Chiediamoci anche se le tensioni a tavola non abbiano avuto origine altrove. A questa età spesso il bambino passa parecchio tempo, e a volte pranza con i nonni, la tata, alla materna o alla mensa scolastica. Che tipo di clima trova in quei contesti? Potrebbe aver subito esortazioni, prediche, pressioni, ricatti, rimproveri relativi al mangiare, e riversare la sua reazione di rifiuto anche a cena quando si trova con la sua famiglia. Potrebbe, semplicemente, essere stato forzato a mangiare e aver già raggiunto il suo fabbisogno nutritivo per l’intera giornata!
Per rompere il circolo vizioso, provare a cambiare schema. Cambiate la disposizione della tavola apparecchiata. Scambiatevi i posti a tavola.
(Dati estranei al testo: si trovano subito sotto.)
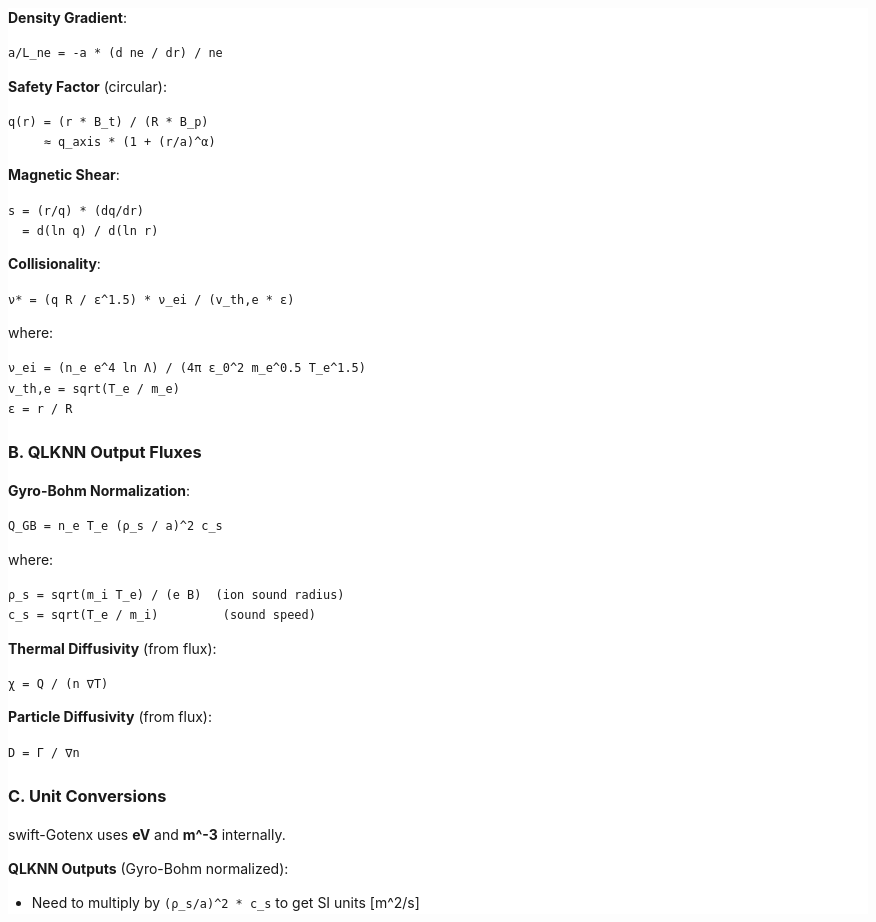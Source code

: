 **Density Gradient**:
```
a/L_ne = -a * (d ne / dr) / ne
```

**Safety Factor** (circular):
```
q(r) = (r * B_t) / (R * B_p)
     ≈ q_axis * (1 + (r/a)^α)
```

**Magnetic Shear**:
```
s = (r/q) * (dq/dr)
  = d(ln q) / d(ln r)
```

**Collisionality**:
```
ν* = (q R / ε^1.5) * ν_ei / (v_th,e * ε)
```

where:
```
ν_ei = (n_e e^4 ln Λ) / (4π ε_0^2 m_e^0.5 T_e^1.5)
v_th,e = sqrt(T_e / m_e)
ε = r / R
```

### B. QLKNN Output Fluxes

**Gyro-Bohm Normalization**:
```
Q_GB = n_e T_e (ρ_s / a)^2 c_s
```

where:
```
ρ_s = sqrt(m_i T_e) / (e B)  (ion sound radius)
c_s = sqrt(T_e / m_i)         (sound speed)
```

**Thermal Diffusivity** (from flux):
```
χ = Q / (n ∇T)
```

**Particle Diffusivity** (from flux):
```
D = Γ / ∇n
```

### C. Unit Conversions

swift-Gotenx uses **eV** and **m^-3** internally.

**QLKNN Outputs** (Gyro-Bohm normalized):
- Need to multiply by `(ρ_s/a)^2 * c_s` to get SI units [m^2/s]
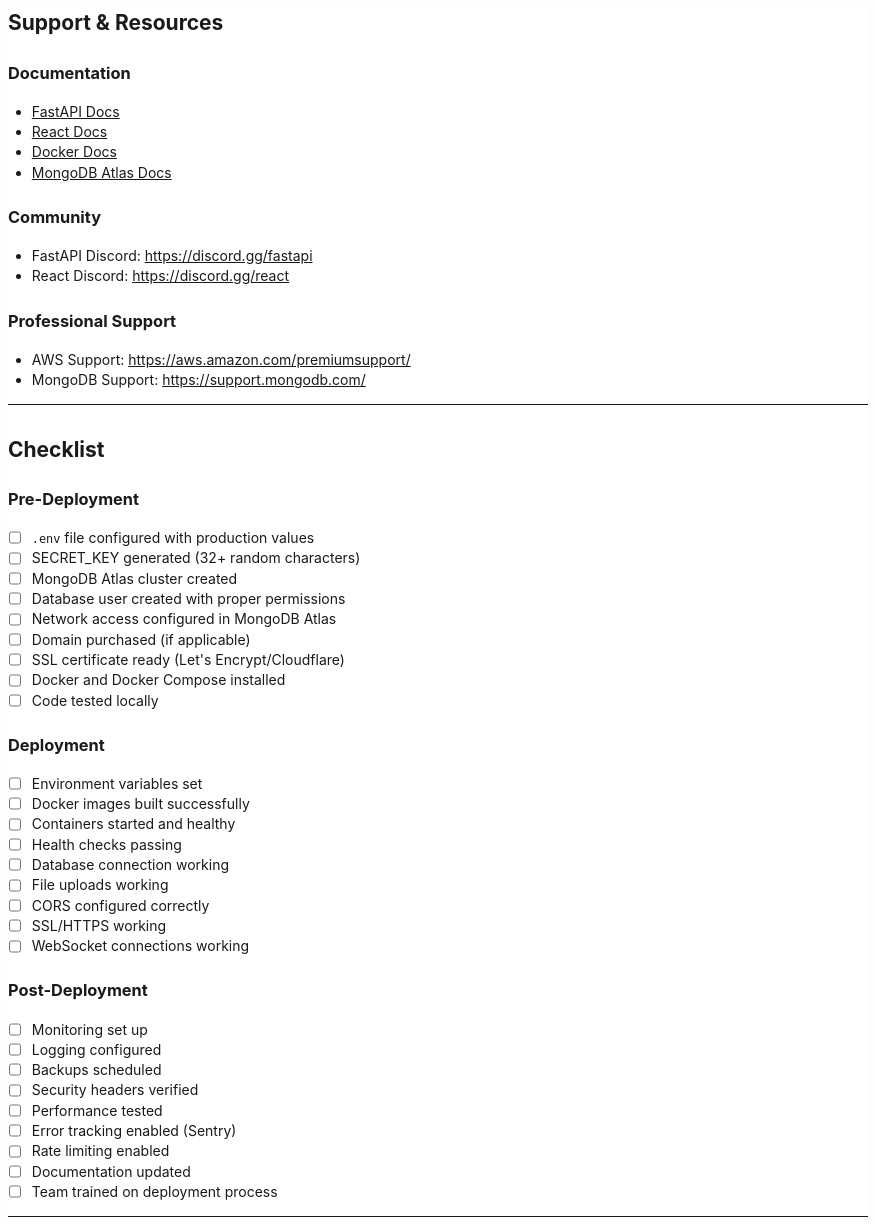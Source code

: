
## Support & Resources

### Documentation
- [FastAPI Docs](https://fastapi.tiangolo.com/)
- [React Docs](https://react.dev/)
- [Docker Docs](https://docs.docker.com/)
- [MongoDB Atlas Docs](https://docs.atlas.mongodb.com/)

### Community
- FastAPI Discord: https://discord.gg/fastapi
- React Discord: https://discord.gg/react

### Professional Support
- AWS Support: https://aws.amazon.com/premiumsupport/
- MongoDB Support: https://support.mongodb.com/

---

## Checklist

### Pre-Deployment

- [ ] `.env` file configured with production values
- [ ] SECRET_KEY generated (32+ random characters)
- [ ] MongoDB Atlas cluster created
- [ ] Database user created with proper permissions
- [ ] Network access configured in MongoDB Atlas
- [ ] Domain purchased (if applicable)
- [ ] SSL certificate ready (Let's Encrypt/Cloudflare)
- [ ] Docker and Docker Compose installed
- [ ] Code tested locally

### Deployment

- [ ] Environment variables set
- [ ] Docker images built successfully
- [ ] Containers started and healthy
- [ ] Health checks passing
- [ ] Database connection working
- [ ] File uploads working
- [ ] CORS configured correctly
- [ ] SSL/HTTPS working
- [ ] WebSocket connections working

### Post-Deployment

- [ ] Monitoring set up
- [ ] Logging configured
- [ ] Backups scheduled
- [ ] Security headers verified
- [ ] Performance tested
- [ ] Error tracking enabled (Sentry)
- [ ] Rate limiting enabled
- [ ] Documentation updated
- [ ] Team trained on deployment process

---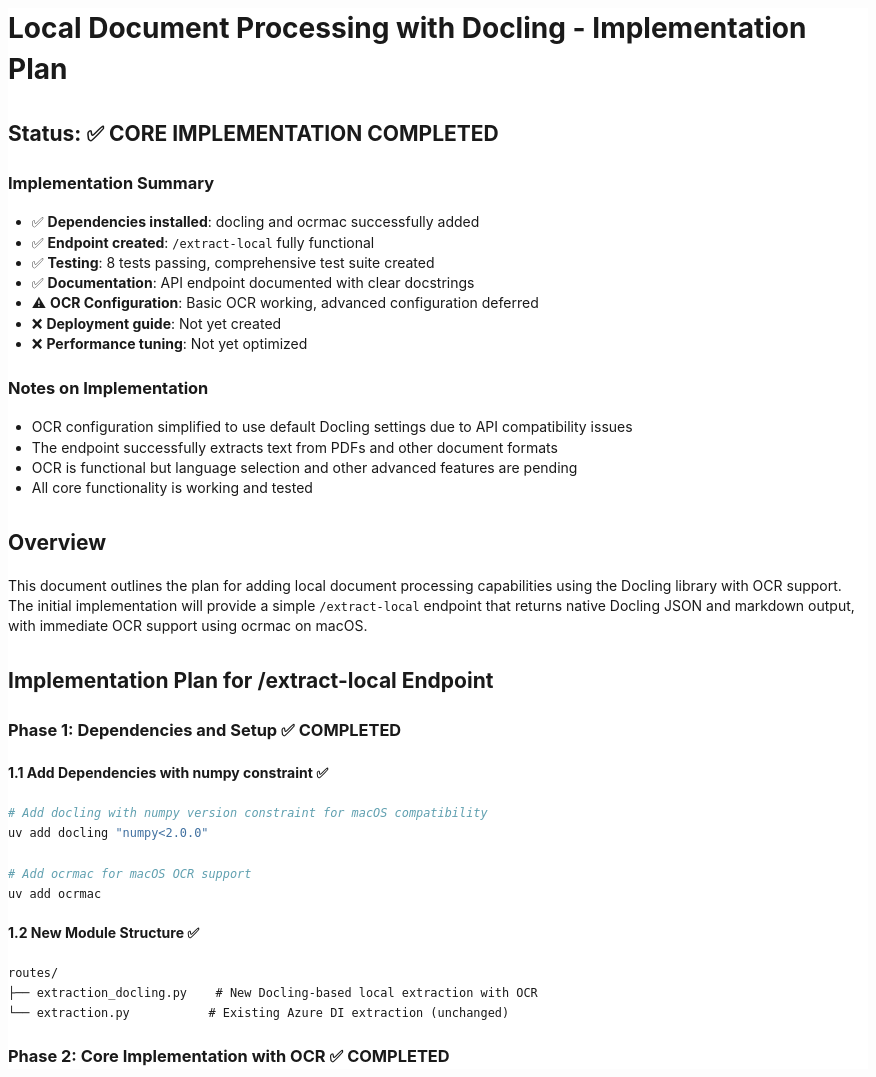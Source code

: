 # Local Document Processing with Docling - Implementation Plan

## Status: ✅ CORE IMPLEMENTATION COMPLETED

### Implementation Summary
- ✅ **Dependencies installed**: docling and ocrmac successfully added
- ✅ **Endpoint created**: `/extract-local` fully functional
- ✅ **Testing**: 8 tests passing, comprehensive test suite created
- ✅ **Documentation**: API endpoint documented with clear docstrings
- ⚠️ **OCR Configuration**: Basic OCR working, advanced configuration deferred
- ❌ **Deployment guide**: Not yet created
- ❌ **Performance tuning**: Not yet optimized

### Notes on Implementation
- OCR configuration simplified to use default Docling settings due to API compatibility issues
- The endpoint successfully extracts text from PDFs and other document formats
- OCR is functional but language selection and other advanced features are pending
- All core functionality is working and tested

## Overview
This document outlines the plan for adding local document processing capabilities using the Docling library with OCR support. The initial implementation will provide a simple `/extract-local` endpoint that returns native Docling JSON and markdown output, with immediate OCR support using ocrmac on macOS.

## Implementation Plan for /extract-local Endpoint

### Phase 1: Dependencies and Setup ✅ COMPLETED

#### 1.1 Add Dependencies with numpy constraint ✅
```bash
# Add docling with numpy version constraint for macOS compatibility
uv add docling "numpy<2.0.0"

# Add ocrmac for macOS OCR support
uv add ocrmac
```

#### 1.2 New Module Structure ✅
```
routes/
├── extraction_docling.py    # New Docling-based local extraction with OCR
└── extraction.py           # Existing Azure DI extraction (unchanged)
```

### Phase 2: Core Implementation with OCR ✅ COMPLETED
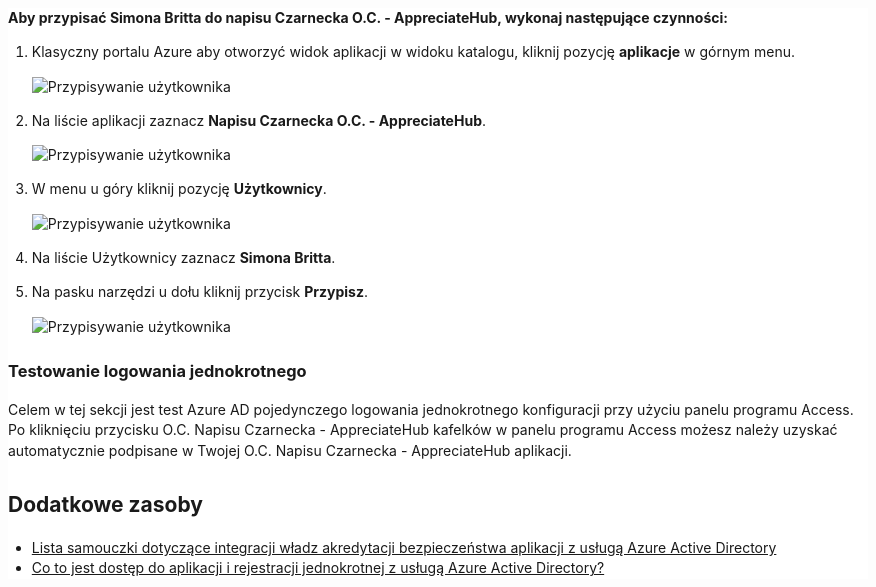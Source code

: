 **Aby przypisać Simona Britta do napisu Czarnecka O.C. - AppreciateHub, wykonaj następujące czynności:**

1. Klasyczny portalu Azure aby otworzyć widok aplikacji w widoku katalogu, kliknij pozycję **aplikacje** w górnym menu.

    ![Przypisywanie użytkownika][201]

2. Na liście aplikacji zaznacz **Napisu Czarnecka O.C. - AppreciateHub**.

    ![Przypisywanie użytkownika][202]

1. W menu u góry kliknij pozycję **Użytkownicy**.

    ![Przypisywanie użytkownika][203]

1. Na liście Użytkownicy zaznacz **Simona Britta**.

2. Na pasku narzędzi u dołu kliknij przycisk **Przypisz**.

    ![Przypisywanie użytkownika][205]



### <a name="testing-single-sign-on"></a>Testowanie logowania jednokrotnego

Celem w tej sekcji jest test Azure AD pojedynczego logowania jednokrotnego konfiguracji przy użyciu panelu programu Access.  
Po kliknięciu przycisku O.C. Napisu Czarnecka - AppreciateHub kafelków w panelu programu Access możesz należy uzyskać automatycznie podpisane w Twojej O.C. Napisu Czarnecka - AppreciateHub aplikacji.


## <a name="additional-resources"></a>Dodatkowe zasoby

* [Lista samouczki dotyczące integracji władz akredytacji bezpieczeństwa aplikacji z usługą Azure Active Directory](active-directory-saas-tutorial-list.md)
* [Co to jest dostęp do aplikacji i rejestracji jednokrotnej z usługą Azure Active Directory?](active-directory-appssoaccess-whatis.md)



[1]: ./media/active-directory-saas-oc-tanner-tutorial/tutorial_general_01.png
[2]: ./media/active-directory-saas-oc-tanner-tutorial/tutorial_general_02.png
[3]: ./media/active-directory-saas-oc-tanner-tutorial/tutorial_general_03.png
[4]: ./media/active-directory-saas-oc-tanner-tutorial/tutorial_general_04.png
[5]: ./media/active-directory-saas-oc-tanner-tutorial/tutorial_octanner_01.png
[25]: ./media/active-directory-saas-oc-tanner-tutorial/tutorial_octanner_25.png


[6]: ./media/active-directory-saas-oc-tanner-tutorial/tutorial_general_05.png
[7]: ./media/active-directory-saas-oc-tanner-tutorial/tutorial_octanner_02.png
[8]: ./media/active-directory-saas-oc-tanner-tutorial/tutorial_octanner_03.png
[9]: ./media/active-directory-saas-oc-tanner-tutorial/tutorial_octanner_04.png
[10]: ./media/active-directory-saas-oc-tanner-tutorial/tutorial_octanner_05.png
[11]: ./media/active-directory-saas-oc-tanner-tutorial/tutorial_octanner_06.png
[12]: ./media/active-directory-saas-oc-tanner-tutorial/tutorial_octanner_08.png
[20]: ./media/active-directory-saas-oc-tanner-tutorial/tutorial_general_100.png

[200]: ./media/active-directory-saas-oc-tanner-tutorial/tutorial_general_200.png
[201]: ./media/active-directory-saas-oc-tanner-tutorial/tutorial_general_201.png
[202]: ./media/active-directory-saas-oc-tanner-tutorial/tutorial_octanner_07.png
[203]: ./media/active-directory-saas-oc-tanner-tutorial/tutorial_general_203.png
[204]: ./media/active-directory-saas-oc-tanner-tutorial/tutorial_general_204.png
[205]: ./media/active-directory-saas-oc-tanner-tutorial/tutorial_general_205.png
Mangiate in ciotole o piatti, diversi da quelli che usate abitualmente. Mangiate in veranda, balcone o giardino se ne avete uno e il tempo lo consente. Apparecchiate con una tavola poggiata a terra su 4 supporti (i volumi dello stradale o simili vanno benissimo), cuscini comodi sul pavimento, e create una “cena alla giapponese” (più facile quando si è in pochi o si mangia da soli col bambino!). Soprattutto, niente trucchi o distrazioni: vanno tenuti a riposo la televisione, gli smartphone, i tablet e ogni altra fonte che può distogliere l’attenzione gli uni dagli altri. A tavola si mangia, ma anche si parla, si ascolta, si impara a stare insieme!